(Entries taken from a collection)
---
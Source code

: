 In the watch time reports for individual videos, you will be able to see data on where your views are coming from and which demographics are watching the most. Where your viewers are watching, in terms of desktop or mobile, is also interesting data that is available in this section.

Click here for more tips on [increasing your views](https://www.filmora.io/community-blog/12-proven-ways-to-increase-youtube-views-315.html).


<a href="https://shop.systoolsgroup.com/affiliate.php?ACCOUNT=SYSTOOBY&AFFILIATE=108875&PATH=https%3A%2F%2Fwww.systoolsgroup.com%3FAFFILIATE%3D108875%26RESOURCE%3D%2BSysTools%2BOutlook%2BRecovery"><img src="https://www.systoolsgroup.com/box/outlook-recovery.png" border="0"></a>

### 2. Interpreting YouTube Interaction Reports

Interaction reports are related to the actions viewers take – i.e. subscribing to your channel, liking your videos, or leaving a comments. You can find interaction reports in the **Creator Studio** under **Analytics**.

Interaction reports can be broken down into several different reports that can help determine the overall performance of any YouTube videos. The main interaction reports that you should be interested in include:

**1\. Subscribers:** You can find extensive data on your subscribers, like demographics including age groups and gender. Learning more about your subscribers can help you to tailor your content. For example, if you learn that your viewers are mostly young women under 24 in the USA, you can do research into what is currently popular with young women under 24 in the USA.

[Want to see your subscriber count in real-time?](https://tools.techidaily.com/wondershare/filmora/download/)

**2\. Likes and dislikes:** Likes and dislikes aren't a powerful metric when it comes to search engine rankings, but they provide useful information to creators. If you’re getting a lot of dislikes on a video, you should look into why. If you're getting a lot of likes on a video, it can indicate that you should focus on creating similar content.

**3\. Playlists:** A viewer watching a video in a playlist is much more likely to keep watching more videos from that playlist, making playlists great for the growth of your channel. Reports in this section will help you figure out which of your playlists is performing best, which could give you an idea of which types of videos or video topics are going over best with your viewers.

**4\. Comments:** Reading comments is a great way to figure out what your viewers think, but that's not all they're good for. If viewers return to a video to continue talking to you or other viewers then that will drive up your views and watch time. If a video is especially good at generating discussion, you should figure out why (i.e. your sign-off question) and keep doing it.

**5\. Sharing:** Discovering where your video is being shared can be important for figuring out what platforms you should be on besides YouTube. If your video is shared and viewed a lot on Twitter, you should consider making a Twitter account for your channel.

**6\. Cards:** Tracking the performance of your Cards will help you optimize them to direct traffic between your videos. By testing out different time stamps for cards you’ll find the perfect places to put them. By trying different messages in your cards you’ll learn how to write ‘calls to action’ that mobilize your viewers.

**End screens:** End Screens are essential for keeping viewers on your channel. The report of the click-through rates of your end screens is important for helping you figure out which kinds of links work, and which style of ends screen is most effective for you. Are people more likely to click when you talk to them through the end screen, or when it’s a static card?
---
(DESCRIPTION OF THE TASK)
Write the whole of the data out again exactly as it stands.

(RESULT OF THIS TASK)
Source code

: In the watch time reports for individual videos, you will be able to see data on where your views are coming from and which demographics are watching the most. Where your viewers are watching, in terms of desktop or mobile, is also interesting data that is available in this section.

Click here for more tips on [increasing your views](https://www.filmora.io/community-blog/12-proven-ways-to-increase-youtube-views-315.html).


<a href="https://shop.systoolsgroup.com/affiliate.php?ACCOUNT=SYSTOOBY&AFFILIATE=108875&PATH=https%3A%2F%2Fwww.systoolsgroup.com%3FAFFILIATE%3D108875%26RESOURCE%3D%2BSysTools%2BOutlook%2BRecovery"><img src="https://www.systoolsgroup.com/box/outlook-recovery.png" border="0"></a>

### 2. Interpreting YouTube Interaction Reports

Interaction reports are related to the actions viewers take – i.e. subscribing to your channel, liking your videos, or leaving a comments. You can find interaction reports in the **Creator Studio** under **Analytics**.

Interaction reports can be broken down into several different reports that can help determine the overall performance of any YouTube videos. The main interaction reports that you should be interested in include:

**1\. Subscribers:** You can find extensive data on your subscribers, like demographics including age groups and gender. Learning more about your subscribers can help you to tailor your content. For example, if you learn that your viewers are mostly young women under 24 in the USA, you can do research into what is currently popular with young women under 24 in the USA.

[Want to see your subscriber count in real-time?](https://tools.techidaily.com/wondershare/filmora/download/)

**2\. Likes and dislikes:** Likes and dislikes aren't a powerful metric when it comes to search engine rankings, but they provide useful information to creators. If you’re getting a lot of dislikes on a video, you should look into why. If you're getting a lot of likes on a video, it can indicate that you should focus on creating similar content.

**3\. Playlists:** A viewer watching a video in a playlist is much more likely to keep watching more videos from that playlist, making playlists great for the growth of your channel. Reports in this section will help you figure out which of your playlists is performing best, which could give you an idea of which types of videos or video topics are going over best with your viewers.

**4\. Comments:** Reading comments is a great way to figure out what your viewers think, but that's not all they're good for. If viewers return to a video to continue talking to you or other viewers then that will drive up your views and watch time. If a video is especially good at generating discussion, you should figure out why (i.e. your sign-off question) and keep doing it.

**5\. Sharing:** Discovering where your video is being shared can be important for figuring out what platforms you should be on besides YouTube. If your video is shared and viewed a lot on Twitter, you should consider making a Twitter account for your channel.

**6\. Cards:** Tracking the performance of your Cards will help you optimize them to direct traffic between your videos. By testing out different time stamps for cards you’ll find the perfect places to put them. By trying different messages in your cards you’ll learn how to write ‘calls to action’ that mobilize your viewers.

**End screens:** End Screens are essential for keeping viewers on your channel. The report of the click-through rates of your end screens is important for helping you figure out which kinds of links work, and which style of ends screen is most effective for you. Are people more likely to click when you talk to them through the end screen, or when it’s a static card?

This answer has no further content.